Abiel Sherman was wounded in the battle at Fort Independence, and was on a state pension that ended in 1823 when the Federal government took over Revolutionary pensions from the various states. Unfortunately that conversion was not automatic, and he failed to apply until 1831 and lost the monies due him for those eight years.
Fort Independence was near Spuyten Duyvil, just north of Kingsbridge on the Hudson River. Major General William Heath was leading a force of nearly 6,000 American Troops to Manhattan in January 1777 and along the way they attacked Fort Independence. Although the Hessians were surprised, the Hessian commander refused the surrender demand and fought for several days. A relief force of Tory and British soldiers made the effort futile. Apparently at some point the American troops panicked and Heath was forced to withdraw. Washington reprimanded Heath for the action, and he was never again entrusted to lead any further important field operations.

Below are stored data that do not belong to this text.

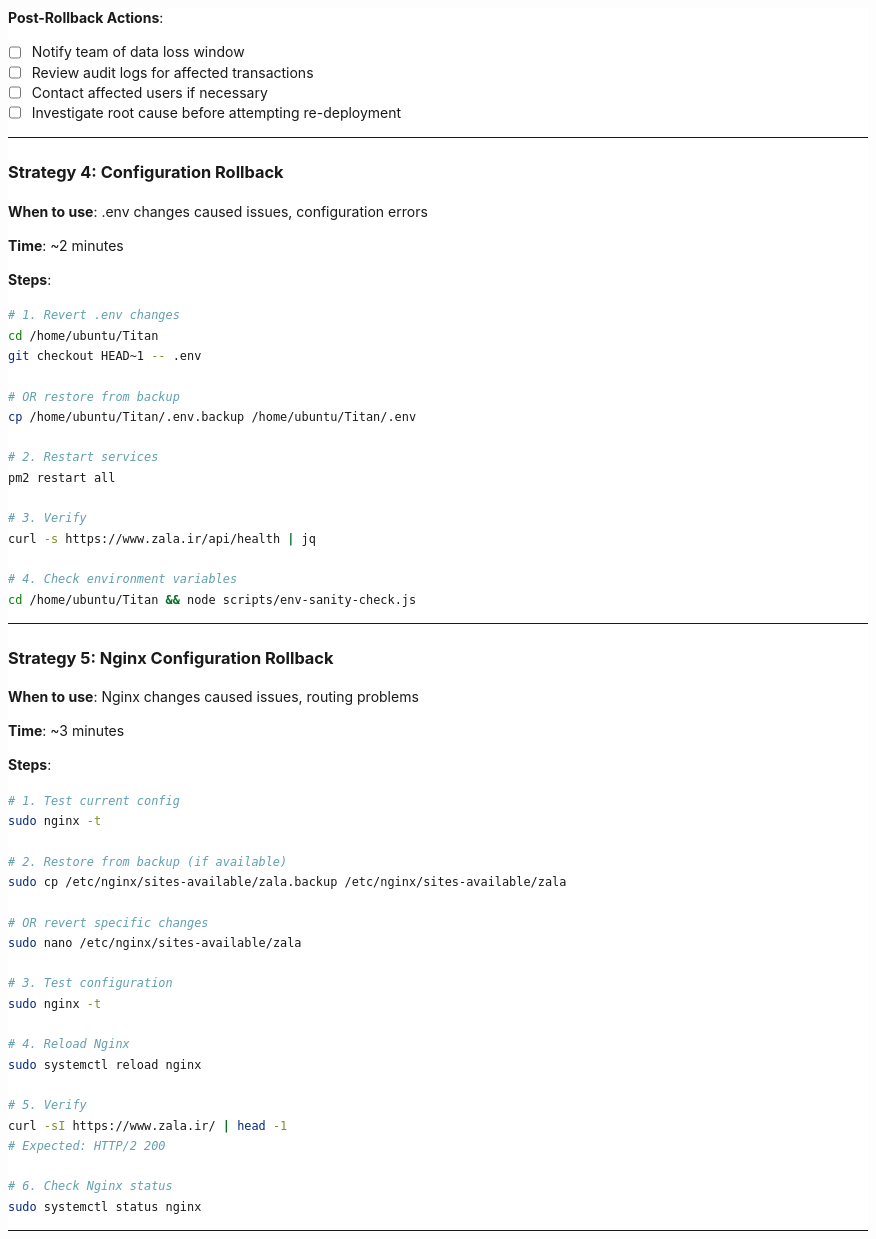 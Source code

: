 **Post-Rollback Actions**:
- [ ] Notify team of data loss window
- [ ] Review audit logs for affected transactions
- [ ] Contact affected users if necessary
- [ ] Investigate root cause before attempting re-deployment

---

### Strategy 4: Configuration Rollback

**When to use**: .env changes caused issues, configuration errors

**Time**: ~2 minutes

**Steps**:

```bash
# 1. Revert .env changes
cd /home/ubuntu/Titan
git checkout HEAD~1 -- .env

# OR restore from backup
cp /home/ubuntu/Titan/.env.backup /home/ubuntu/Titan/.env

# 2. Restart services
pm2 restart all

# 3. Verify
curl -s https://www.zala.ir/api/health | jq

# 4. Check environment variables
cd /home/ubuntu/Titan && node scripts/env-sanity-check.js
```

---

### Strategy 5: Nginx Configuration Rollback

**When to use**: Nginx changes caused issues, routing problems

**Time**: ~3 minutes

**Steps**:

```bash
# 1. Test current config
sudo nginx -t

# 2. Restore from backup (if available)
sudo cp /etc/nginx/sites-available/zala.backup /etc/nginx/sites-available/zala

# OR revert specific changes
sudo nano /etc/nginx/sites-available/zala

# 3. Test configuration
sudo nginx -t

# 4. Reload Nginx
sudo systemctl reload nginx

# 5. Verify
curl -sI https://www.zala.ir/ | head -1
# Expected: HTTP/2 200

# 6. Check Nginx status
sudo systemctl status nginx
```

---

A description of his wound from two surgeons is in his pension file:
By satisfactory evidence and accurate examination it appears that on or about the tenth day of January in the year one thousand seven hundred and seventy seven, being engaged with the British Troops at or near a place called Fort Independence in the State of New York, he received a wound in his right hand by a musket ball by which the two [ ] were fractured in a severe manner and the tendons upon the back of that part of the hand fractured entirely severed by [ ]whereof the corresponding tendons upon the inside of the said hand have become so contracted as to draw the fourth and fifth fingers close to the palm of thereof and thereby depriving him in a great degree of the use of that hand in the performance of his ordinary labor. And the [ ] and is thereby not only incapacitated for military duty, but in the opinion of the undersigned, is one half disabled from obtaining his subsistence from manual labor.